EXERCISE DIRECTIONS
Nothing but the lines from the one containing "Framework NLP Pull" through the end of the entries below should be set down, each exactly as written.

*** Opening of INPUT FOR THIS TASK ***

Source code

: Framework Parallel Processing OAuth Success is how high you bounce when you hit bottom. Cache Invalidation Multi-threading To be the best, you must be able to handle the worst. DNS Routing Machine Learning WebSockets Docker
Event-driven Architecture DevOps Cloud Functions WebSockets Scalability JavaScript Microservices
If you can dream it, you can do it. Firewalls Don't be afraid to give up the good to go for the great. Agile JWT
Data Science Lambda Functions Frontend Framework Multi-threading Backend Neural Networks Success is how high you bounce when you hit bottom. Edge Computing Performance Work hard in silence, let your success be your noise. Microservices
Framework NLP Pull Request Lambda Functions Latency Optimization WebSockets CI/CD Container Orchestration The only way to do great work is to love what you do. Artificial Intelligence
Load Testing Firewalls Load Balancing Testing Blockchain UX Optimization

*** Close of INPUT FOR THIS TASK ***

EXPECTED ANSWER
Framework NLP Pull Request Lambda Functions Latency Optimization WebSockets CI/CD Container Orchestration The only way to do great work is to love what you do. Artificial Intelligence
Load Testing Firewalls Load Balancing Testing Blockchain UX Optimization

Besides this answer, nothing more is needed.